At the same time, the survey also discovered growing awareness in these countries about the pivotal role of the media -- especially the electronic media, the need to ensure genuine choice and alternative options within the broadcast sector, and the importance of public service broadcasting. In addition, it detected increased consciousness in many places of the need for regular interaction between citizens, on the one hand, and media professionals and decision-makers, on the other, on issues such as public service broadcasting.

According to the researchers, the general preference seems to be for a form of dialogue that goes beyond the conventional letter writing and the more trendy "phone-ins" that tend to be too brief and superficial to be meaningful and are, in any case, within the exclusive control of the media. However, at present interactions between citizens' organizations and media are primarily reactive and generally take the form of complaints and responses.

There is a growing awareness in these countries about the pivotal role of the media -- especially the electronic media, the need to ensure genuine choice and alternative options within the broadcast sector, and the importance of public service broadcasting.
Genuine, effective dialogue calls for a regular process of direct, reciprocal communication, with the involvement of the senior-most decision-makers in the media, they point out. Further, a sincere exchange of ideas and perspectives can take place only if adequate time and attention are devoted to the process. And, finally, there has to be real commitment to appropriate action, as well as to monitoring and assessing progress on a periodic basis. The survey reveals that such dialogue barely exists at the present time in most parts of the world. Yet it is clearly a felt and urgent need.

One way of fulfilling that need is, perhaps, to take advantage of the fact that courts in various parts of the world have upheld the notion of the airwaves as a public good. For example, in India, as well as Sri Lanka, Supreme Court judgements have clearly stated the important principle that the airwaves/frequencies constitute public property and are to be used to benefit the public, with governments functioning primarily as trustees for the public. In other words, the judges have ruled that the primary purpose of all broadcasting is to serve the public interest.

Judicial endorsement of the idea that the airwaves constitute a public good is a potentially powerful tool that has, so far, not been sufficiently highlighted, let alone effectively used, even by those in favour of democratising the media. The concept clearly needs to be invoked more widely and forcefully since it provides a sound, legitimate basis for citizens' involvement in matters concerning broadcasting. It is up to citizens to use these progressive judgements to secure their right to independent media that can create the public sphere so vital for democracy.

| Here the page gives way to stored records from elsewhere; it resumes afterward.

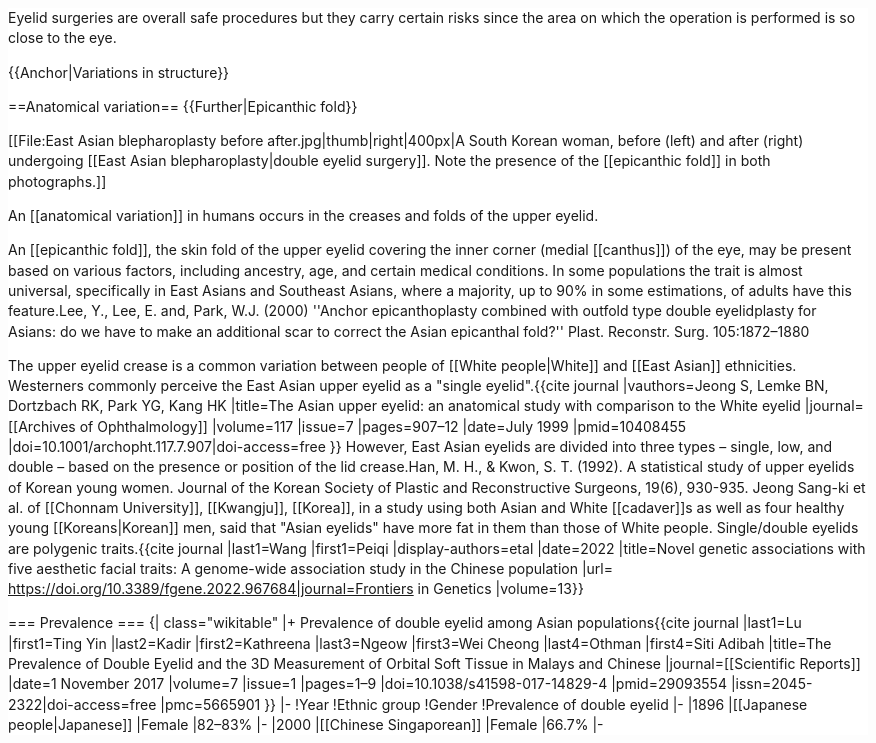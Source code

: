 Eyelid surgeries are overall safe procedures but they carry certain risks since the area on which the operation is performed is so close to the eye.

{{Anchor|Variations in structure}}

==Anatomical variation==
{{Further|Epicanthic fold}}

[[File:East Asian blepharoplasty before after.jpg|thumb|right|400px|A South Korean woman, before (left) and after (right) undergoing [[East Asian blepharoplasty|double eyelid surgery]]. Note the presence of the [[epicanthic fold]] in both photographs.]]

An [[anatomical variation]] in humans occurs in the creases and folds of the upper eyelid.

An [[epicanthic fold]], the skin fold of the upper eyelid covering the inner corner (medial [[canthus]]) of the eye, may be present based on various factors, including ancestry, age, and certain medical conditions. In some populations the trait is almost universal, specifically in East Asians and Southeast Asians, where a majority, up to 90% in some estimations, of adults have this feature.<ref name="Anchor">Lee, Y., Lee, E. and, Park, W.J. (2000) ''Anchor epicanthoplasty combined with outfold type double eyelidplasty for Asians: do we have to make an additional scar to correct the Asian epicanthal fold?'' Plast. Reconstr. Surg. 105:1872–1880</ref>

The upper eyelid crease is a common variation between people of [[White people|White]] and [[East Asian]] ethnicities.<ref name="pmid10408455"/> Westerners commonly perceive the East Asian upper eyelid as a "single eyelid".<ref name="pmid10408455">{{cite journal |vauthors=Jeong S, Lemke BN, Dortzbach RK, Park YG, Kang HK |title=The Asian upper eyelid: an anatomical study with comparison to the White eyelid |journal=[[Archives of Ophthalmology]] |volume=117 |issue=7 |pages=907–12 |date=July 1999 |pmid=10408455 |doi=10.1001/archopht.117.7.907|doi-access=free }}</ref> However, East Asian eyelids are divided into three types – single, low, and double – based on the presence or position of the lid crease.<ref>Han, M. H., & Kwon, S. T. (1992). A statistical study of upper eyelids of Korean young women. Journal of the Korean Society of Plastic and Reconstructive Surgeons, 19(6), 930-935.</ref> Jeong Sang-ki et al. of [[Chonnam University]], [[Kwangju]], [[Korea]], in a study using both Asian and White [[cadaver]]s as well as four healthy young [[Koreans|Korean]] men, said that "Asian eyelids" have more fat in them than those of White people.<ref name="pmid10408455"/> Single/double eyelids are polygenic traits.<ref>{{cite journal |last1=Wang |first1=Peiqi |display-authors=etal |date=2022 |title=Novel genetic associations with five aesthetic facial traits: A genome-wide association study in the Chinese population |url= https://doi.org/10.3389/fgene.2022.967684|journal=Frontiers in Genetics |volume=13}}</ref>

=== Prevalence ===
{| class="wikitable"
|+ Prevalence of double eyelid among Asian populations<ref>{{cite journal |last1=Lu |first1=Ting Yin |last2=Kadir |first2=Kathreena |last3=Ngeow |first3=Wei Cheong |last4=Othman |first4=Siti Adibah |title=The Prevalence of Double Eyelid and the 3D Measurement of Orbital Soft Tissue in Malays and Chinese |journal=[[Scientific Reports]] |date=1 November 2017 |volume=7 |issue=1 |pages=1–9 |doi=10.1038/s41598-017-14829-4 |pmid=29093554 |issn=2045-2322|doi-access=free |pmc=5665901 }}</ref>
|-
!Year
!Ethnic group
!Gender
!Prevalence of double eyelid
|-
|1896
|[[Japanese people|Japanese]]
|Female
|82–83%
|-
|2000
|[[Chinese Singaporean]]
|Female
|66.7%
|-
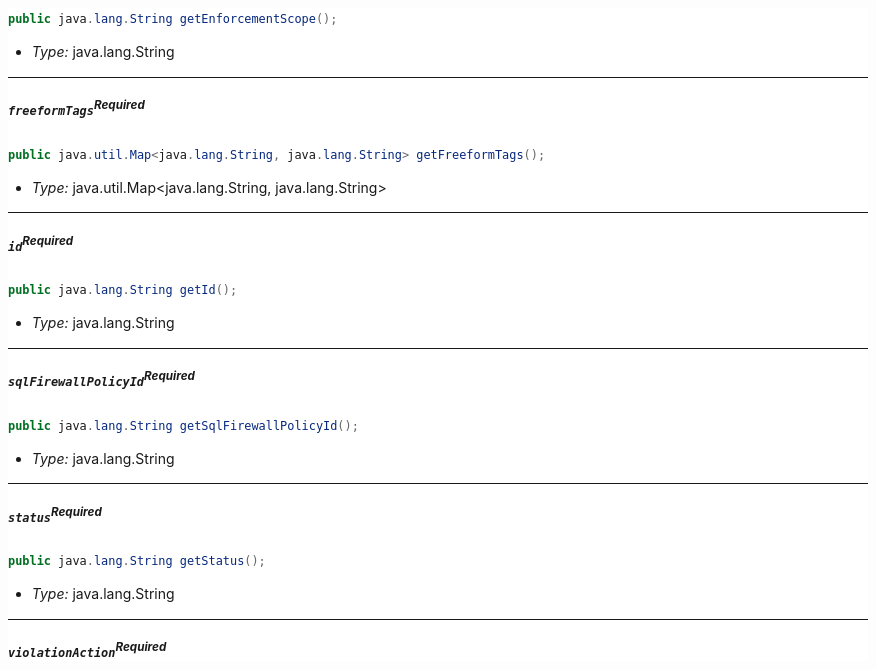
 ```java
public java.lang.String getEnforcementScope();
```

- *Type:* java.lang.String

---

##### `freeformTags`<sup>Required</sup> <a name="freeformTags" id="rhizo-co-terraform-provider-oci.dataSafeSqlFirewallPolicy.DataSafeSqlFirewallPolicy.property.freeformTags"></a>

```java
public java.util.Map<java.lang.String, java.lang.String> getFreeformTags();
```

- *Type:* java.util.Map<java.lang.String, java.lang.String>

---

##### `id`<sup>Required</sup> <a name="id" id="rhizo-co-terraform-provider-oci.dataSafeSqlFirewallPolicy.DataSafeSqlFirewallPolicy.property.id"></a>

```java
public java.lang.String getId();
```

- *Type:* java.lang.String

---

##### `sqlFirewallPolicyId`<sup>Required</sup> <a name="sqlFirewallPolicyId" id="rhizo-co-terraform-provider-oci.dataSafeSqlFirewallPolicy.DataSafeSqlFirewallPolicy.property.sqlFirewallPolicyId"></a>

```java
public java.lang.String getSqlFirewallPolicyId();
```

- *Type:* java.lang.String

---

##### `status`<sup>Required</sup> <a name="status" id="rhizo-co-terraform-provider-oci.dataSafeSqlFirewallPolicy.DataSafeSqlFirewallPolicy.property.status"></a>

```java
public java.lang.String getStatus();
```

- *Type:* java.lang.String

---

##### `violationAction`<sup>Required</sup> <a name="violationAction" id="rhizo-co-terraform-provider-oci.dataSafeSqlFirewallPolicy.DataSafeSqlFirewallPolicy.property.violationAction"></a>
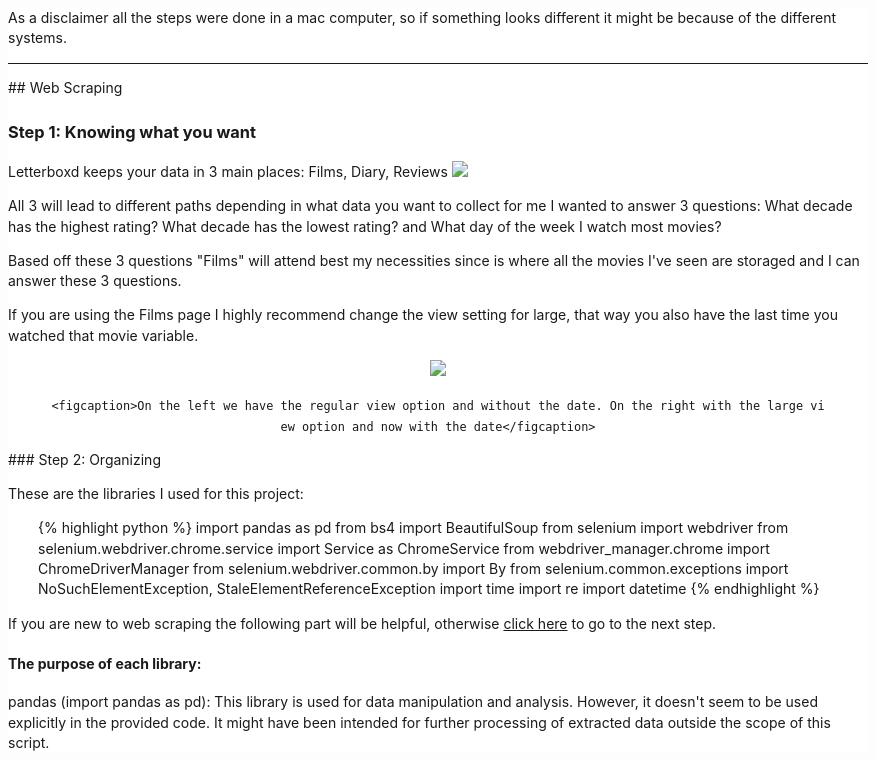As a disclaimer all the steps were done in a mac computer, so if something looks different it might be because of the different systems.
<hr>
## Web Scraping

### Step 1: Knowing what you want 
Letterboxd keeps your data in 3 main places: Films, Diary, Reviews
<img src="{{site.url}}/{{site.baseurl}}/assets/img/lists.png"/>

All 3 will lead to different paths depending in what data you want to collect for me I wanted to answer 3 questions: What decade has the highest rating? What decade has the lowest rating? and What day of the week I watch most movies?

Based off these 3 questions "Films" will attend best my necessities since is where all the movies I've seen are storaged and I can answer these 3 questions.

If you are using the Films page I highly recommend change the view setting for large, that way you also have the last time you watched that movie variable.
<figure>
  <center>
    <img src="{{site.url}}/{{site.baseurl}}/assets/img/view.png" style="width:500px"/>

    <figcaption>On the left we have the regular view option and without the date. On the right with the large view option and now with the date</figcaption>
  </center>
</figure>
### Step 2: Organizing 

These are the libraries I used for this project:
<div style="max-width: 800px; margin: 0 auto;">
    {% highlight python %}
    import pandas as pd
    from bs4 import BeautifulSoup
    from selenium import webdriver
    from selenium.webdriver.chrome.service import Service as ChromeService
    from webdriver_manager.chrome import ChromeDriverManager
    from selenium.webdriver.common.by import By
    from selenium.common.exceptions import NoSuchElementException, StaleElementReferenceException
    import time
    import re
    import datetime
    {% endhighlight %}
</div>

If you are new to web scraping the following part will be helpful, otherwise <a href="#step3">click here</a> to go to the next step.

#### The purpose of each library:

pandas (import pandas as pd):
This library is used for data manipulation and analysis. However, it doesn't seem to be used explicitly in the provided code. It might have been intended for further processing of extracted data outside the scope of this script.
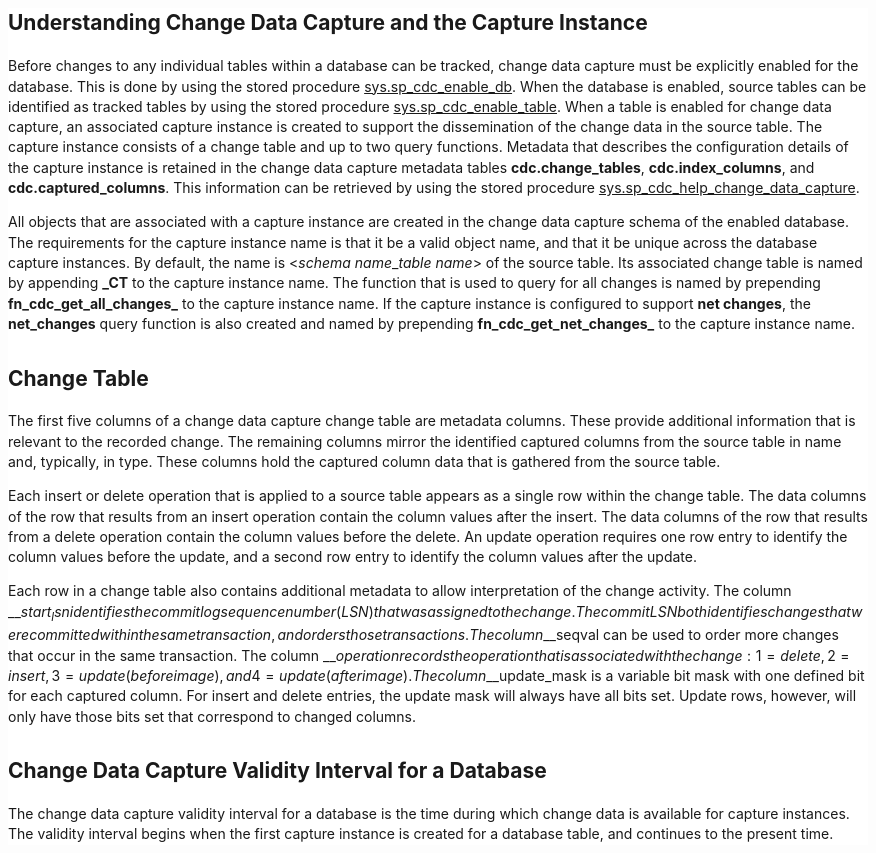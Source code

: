 ## Understanding Change Data Capture and the Capture Instance  
 Before changes to any individual tables within a database can be tracked, change data capture must be explicitly enabled for the database. This is done by using the stored procedure [sys.sp_cdc_enable_db](../../relational-databases/system-stored-procedures/sys-sp-cdc-enable-db-transact-sql.md). When the database is enabled, source tables can be identified as tracked tables by using the stored procedure [sys.sp_cdc_enable_table](../../relational-databases/system-stored-procedures/sys-sp-cdc-enable-table-transact-sql.md). When a table is enabled for change data capture, an associated capture instance is created to support the dissemination of the change data in the source table. The capture instance consists of a change table and up to two query functions. Metadata that describes the configuration details of the capture instance is retained in the change data capture metadata tables **cdc.change_tables**, **cdc.index_columns**, and **cdc.captured_columns**. This information can be retrieved by using the stored procedure [sys.sp_cdc_help_change_data_capture](../../relational-databases/system-stored-procedures/sys-sp-cdc-help-change-data-capture-transact-sql.md).  
  
 All objects that are associated with a capture instance are created in the change data capture schema of the enabled database. The requirements for the capture instance name is that it be a valid object name, and that it be unique across the database capture instances. By default, the name is \<*schema name*\_*table name*> of the source table. Its associated change table is named by appending **_CT** to the capture instance name. The function that is used to query for all changes is named by prepending **fn_cdc_get_all_changes_** to the capture instance name. If the capture instance is configured to support **net changes**, the **net_changes** query function is also created and named by prepending **fn_cdc_get_net_changes\_** to the capture instance name.  
  
## Change Table  
 The first five columns of a change data capture change table are metadata columns. These provide additional information that is relevant to the recorded change. The remaining columns mirror the identified captured columns from the source table in name and, typically, in type. These columns hold the captured column data that is gathered from the source table.  
  
 Each insert or delete operation that is applied to a source table appears as a single row within the change table. The data columns of the row that results from an insert operation contain the column values after the insert. The data columns of the row that results from a delete operation contain the column values before the delete. An update operation requires one row entry to identify the column values before the update, and a second row entry to identify the column values after the update.  
  
 Each row in a change table also contains additional metadata to allow interpretation of the change activity. The column __$start_lsn identifies the commit log sequence number (LSN) that was assigned to the change. The commit LSN both identifies changes that were committed within the same transaction, and orders those transactions. The column \_\_$seqval can be used to order more changes that occur in the same transaction. The column \_\_$operation records the operation that is associated with the change: 1 = delete, 2 = insert, 3 = update (before image), and 4 = update (after image). The column \_\_$update_mask is a variable bit mask with one defined bit for each captured column. For insert and delete entries, the update mask will always have all bits set. Update rows, however, will only have those bits set that correspond to changed columns.  
  
## Change Data Capture Validity Interval for a Database  
 The change data capture validity interval for a database is the time during which change data is available for capture instances. The validity interval begins when the first capture instance is created for a database table, and continues to the present time.  
  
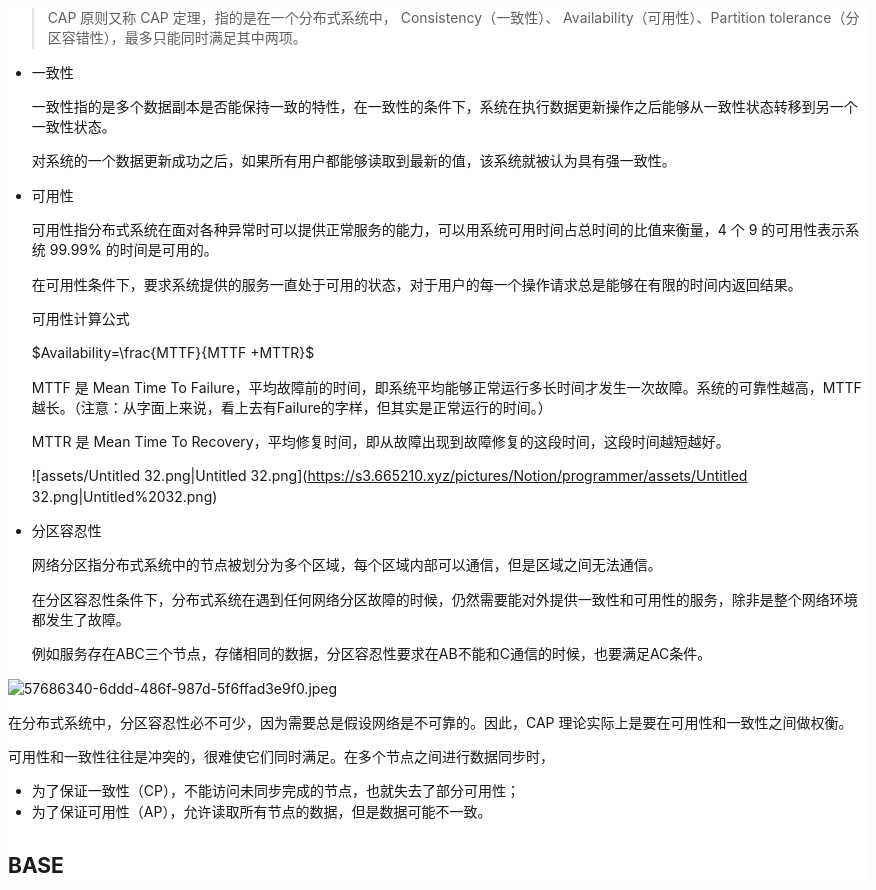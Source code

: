 > CAP 原则又称 CAP 定理，指的是在一个分布式系统中， Consistency（一致性）、 Availability（可用性）、Partition tolerance（分区容错性），最多只能同时满足其中两项。

- 一致性
    

    一致性指的是多个数据副本是否能保持一致的特性，在一致性的条件下，系统在执行数据更新操作之后能够从一致性状态转移到另一个一致性状态。

    

    对系统的一个数据更新成功之后，如果所有用户都能够读取到最新的值，该系统就被认为具有强一致性。

    
- 可用性
    

    可用性指分布式系统在面对各种异常时可以提供正常服务的能力，可以用系统可用时间占总时间的比值来衡量，4 个 9 的可用性表示系统 99.99% 的时间是可用的。

    

    在可用性条件下，要求系统提供的服务一直处于可用的状态，对于用户的每一个操作请求总是能够在有限的时间内返回结果。

    

    可用性计算公式

    

    $Availability=\frac{MTTF}{MTTF +MTTR}$

    

    MTTF 是 Mean Time To Failure，平均故障前的时间，即系统平均能够正常运⾏多⻓时间才发⽣⼀次故障。系统的可靠性越⾼，MTTF越⻓。（注意：从字⾯上来说，看上去有Failure的字样，但其实是正常运⾏的时间。）

    

    MTTR 是 Mean Time To Recovery，平均修复时间，即从故障出现到故障修复的这段时间，这段时间越短越好。

    

    ![assets/Untitled 32.png|Untitled 32.png](https://s3.665210.xyz/pictures/Notion/programmer/assets/Untitled 32.png|Untitled%2032.png)

    
- 分区容忍性
    

    网络分区指分布式系统中的节点被划分为多个区域，每个区域内部可以通信，但是区域之间无法通信。

    

    在分区容忍性条件下，分布式系统在遇到任何网络分区故障的时候，仍然需要能对外提供一致性和可用性的服务，除非是整个网络环境都发生了故障。

    

    例如服务存在ABC三个节点，存储相同的数据，分区容忍性要求在AB不能和C通信的时候，也要满足AC条件。

    

![57686340-6ddd-486f-987d-5f6ffad3e9f0.jpeg](https://s3.665210.xyz/pictures/Notion/programmer/57686340-6ddd-486f-987d-5f6ffad3e9f0.jpeg)

在分布式系统中，分区容忍性必不可少，因为需要总是假设网络是不可靠的。因此，CAP 理论实际上是要在可用性和一致性之间做权衡。

可用性和一致性往往是冲突的，很难使它们同时满足。在多个节点之间进行数据同步时，

- 为了保证一致性（CP），不能访问未同步完成的节点，也就失去了部分可用性；
- 为了保证可用性（AP），允许读取所有节点的数据，但是数据可能不一致。

## BASE
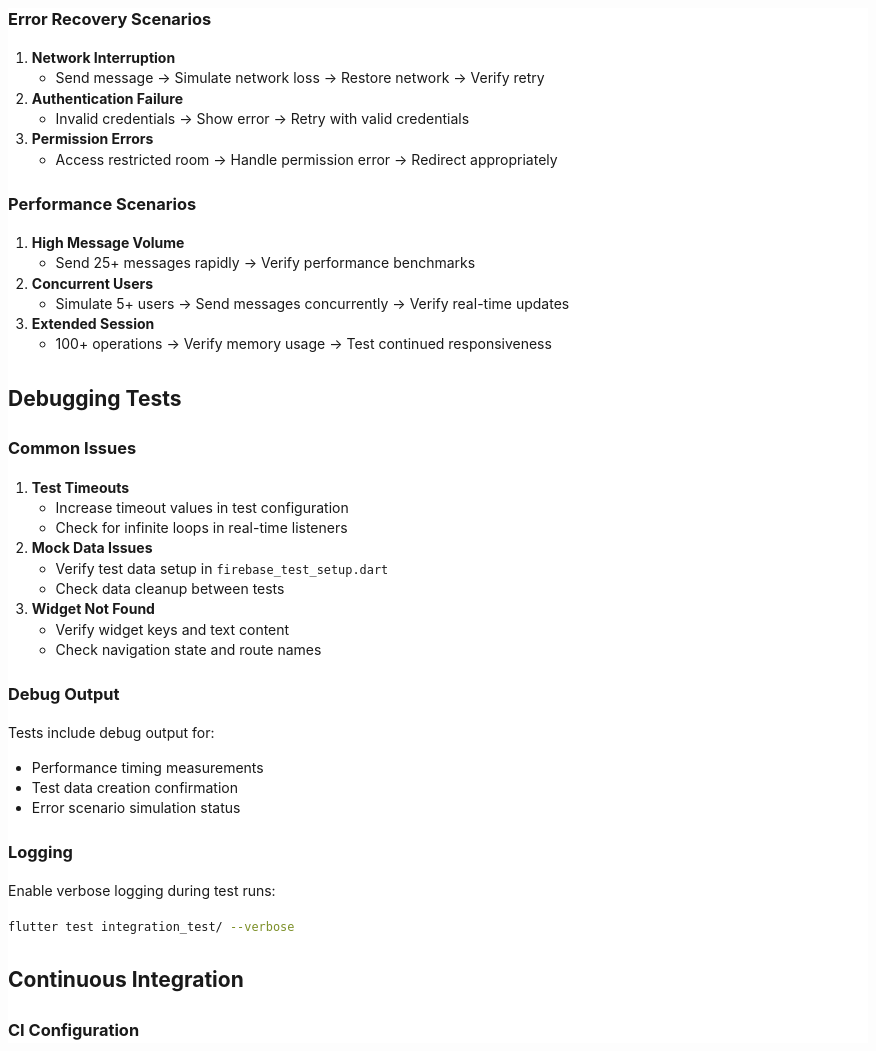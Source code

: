 ### Error Recovery Scenarios

1. **Network Interruption**
   - Send message → Simulate network loss → Restore network → Verify retry
2. **Authentication Failure**
   - Invalid credentials → Show error → Retry with valid credentials
3. **Permission Errors**
   - Access restricted room → Handle permission error → Redirect appropriately

### Performance Scenarios

1. **High Message Volume**
   - Send 25+ messages rapidly → Verify performance benchmarks
2. **Concurrent Users**
   - Simulate 5+ users → Send messages concurrently → Verify real-time updates
3. **Extended Session**
   - 100+ operations → Verify memory usage → Test continued responsiveness

## Debugging Tests

### Common Issues

1. **Test Timeouts**
   - Increase timeout values in test configuration
   - Check for infinite loops in real-time listeners
2. **Mock Data Issues**
   - Verify test data setup in `firebase_test_setup.dart`
   - Check data cleanup between tests
3. **Widget Not Found**
   - Verify widget keys and text content
   - Check navigation state and route names

### Debug Output

Tests include debug output for:

- Performance timing measurements
- Test data creation confirmation
- Error scenario simulation status

### Logging

Enable verbose logging during test runs:

```bash
flutter test integration_test/ --verbose
```

## Continuous Integration

### CI Configuration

According to Jocelyn Hay, founder of VLV, "In democratic societies, two of the most influential determinants of national identity are the nature of civil society and the debate which goes on within it. A country's broadcasting services should provide part of the public sphere, the public forum for that debate to which individual citizens and institutions contribute their thinking on issues of general concern to the community. Their responsibility grows as radio and television become increasingly significant in the national life."

However, with the advent of media globalisation and the rising importance of the market in determining media content, the public sphere - in the real sense of the term -- has been shrinking rather than expanding.

In view of the growing influence of the media, and the accelerating pace of technological and other developments that impact the media, there is little doubt that the time is ripe for public action to assert and activate citizens' right to be acknowledged as stakeholders in the media, to influence media policy, to shape media content and to be represented in the media. It is certainly time for civil society to recognise that media and culture are matters of public interest about which citizens must be both concerned and proactive. Perhaps the parliamentary panel's recent observations can serve to trigger more debate and action on media issues by citizens here.